Exercise directions: Each record must be reproduced exactly as it is shown.

[Records from a dataset]
*** Begin section ***
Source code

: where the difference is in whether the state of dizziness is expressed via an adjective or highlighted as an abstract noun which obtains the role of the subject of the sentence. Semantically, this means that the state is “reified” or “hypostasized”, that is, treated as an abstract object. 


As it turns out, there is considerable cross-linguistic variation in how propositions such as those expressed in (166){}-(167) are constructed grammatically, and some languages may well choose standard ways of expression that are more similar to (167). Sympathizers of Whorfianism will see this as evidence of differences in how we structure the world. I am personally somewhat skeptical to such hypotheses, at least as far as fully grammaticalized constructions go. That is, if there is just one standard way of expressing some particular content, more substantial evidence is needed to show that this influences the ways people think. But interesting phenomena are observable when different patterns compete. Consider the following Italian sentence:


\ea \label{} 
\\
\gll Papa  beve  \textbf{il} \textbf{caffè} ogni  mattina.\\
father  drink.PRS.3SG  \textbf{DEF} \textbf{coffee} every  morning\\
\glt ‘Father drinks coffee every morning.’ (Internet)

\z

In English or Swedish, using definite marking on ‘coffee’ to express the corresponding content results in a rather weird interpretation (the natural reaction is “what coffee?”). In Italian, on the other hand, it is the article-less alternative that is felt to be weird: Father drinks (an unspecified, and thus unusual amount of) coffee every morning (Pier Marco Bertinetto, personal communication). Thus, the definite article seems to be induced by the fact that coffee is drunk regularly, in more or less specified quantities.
*** End section ***
Answer to this exercise:
Source code

: where the difference is in whether the state of dizziness is expressed via an adjective or highlighted as an abstract noun which obtains the role of the subject of the sentence. Semantically, this means that the state is “reified” or “hypostasized”, that is, treated as an abstract object. 


As it turns out, there is considerable cross-linguistic variation in how propositions such as those expressed in (166){}-(167) are constructed grammatically, and some languages may well choose standard ways of expression that are more similar to (167). Sympathizers of Whorfianism will see this as evidence of differences in how we structure the world. I am personally somewhat skeptical to such hypotheses, at least as far as fully grammaticalized constructions go. That is, if there is just one standard way of expressing some particular content, more substantial evidence is needed to show that this influences the ways people think. But interesting phenomena are observable when different patterns compete. Consider the following Italian sentence:


\ea \label{} 
\\
\gll Papa  beve  \textbf{il} \textbf{caffè} ogni  mattina.\\
father  drink.PRS.3SG  \textbf{DEF} \textbf{coffee} every  morning\\
\glt ‘Father drinks coffee every morning.’ (Internet)

\z

In English or Swedish, using definite marking on ‘coffee’ to express the corresponding content results in a rather weird interpretation (the natural reaction is “what coffee?”). In Italian, on the other hand, it is the article-less alternative that is felt to be weird: Father drinks (an unspecified, and thus unusual amount of) coffee every morning (Pier Marco Bertinetto, personal communication). Thus, the definite article seems to be induced by the fact that coffee is drunk regularly, in more or less specified quantities.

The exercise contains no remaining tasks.